> **TASK BRIEF**
For this exercise, output the line containing "- Phase II: ~$1.1M" and every line after it through the end of the records, exactly, and no other line.

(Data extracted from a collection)
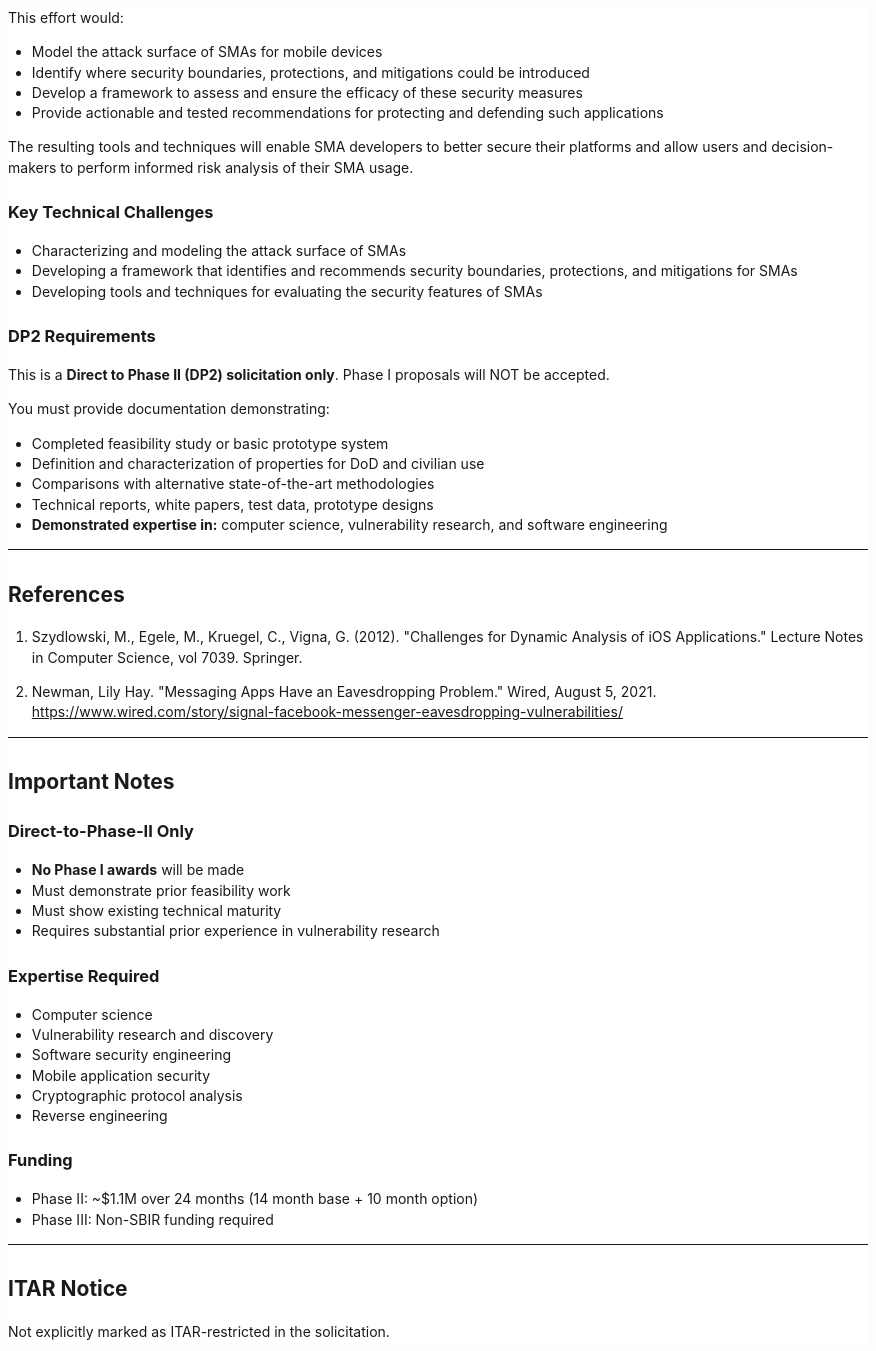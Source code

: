 This effort would:
- Model the attack surface of SMAs for mobile devices
- Identify where security boundaries, protections, and mitigations could be introduced
- Develop a framework to assess and ensure the efficacy of these security measures
- Provide actionable and tested recommendations for protecting and defending such applications

The resulting tools and techniques will enable SMA developers to better secure their platforms and allow users and decision-makers to perform informed risk analysis of their SMA usage.

### Key Technical Challenges
- Characterizing and modeling the attack surface of SMAs
- Developing a framework that identifies and recommends security boundaries, protections, and mitigations for SMAs
- Developing tools and techniques for evaluating the security features of SMAs

### DP2 Requirements
This is a **Direct to Phase II (DP2) solicitation only**. Phase I proposals will NOT be accepted.

You must provide documentation demonstrating:
- Completed feasibility study or basic prototype system
- Definition and characterization of properties for DoD and civilian use
- Comparisons with alternative state-of-the-art methodologies
- Technical reports, white papers, test data, prototype designs
- **Demonstrated expertise in:** computer science, vulnerability research, and software engineering

---

## References

1. Szydlowski, M., Egele, M., Kruegel, C., Vigna, G. (2012). "Challenges for Dynamic Analysis of iOS Applications." Lecture Notes in Computer Science, vol 7039. Springer.

2. Newman, Lily Hay. "Messaging Apps Have an Eavesdropping Problem." Wired, August 5, 2021. https://www.wired.com/story/signal-facebook-messenger-eavesdropping-vulnerabilities/

---

## Important Notes

### Direct-to-Phase-II Only
- **No Phase I awards** will be made
- Must demonstrate prior feasibility work
- Must show existing technical maturity
- Requires substantial prior experience in vulnerability research

### Expertise Required
- Computer science
- Vulnerability research and discovery
- Software security engineering
- Mobile application security
- Cryptographic protocol analysis
- Reverse engineering

### Funding
- Phase II: ~$1.1M over 24 months (14 month base + 10 month option)
- Phase III: Non-SBIR funding required

---

## ITAR Notice
Not explicitly marked as ITAR-restricted in the solicitation.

> **TASK OUTPUT**
- Phase II: ~$1.1M over 24 months (14 month base + 10 month option)
- Phase III: Non-SBIR funding required

---

## ITAR Notice
Not explicitly marked as ITAR-restricted in the solicitation.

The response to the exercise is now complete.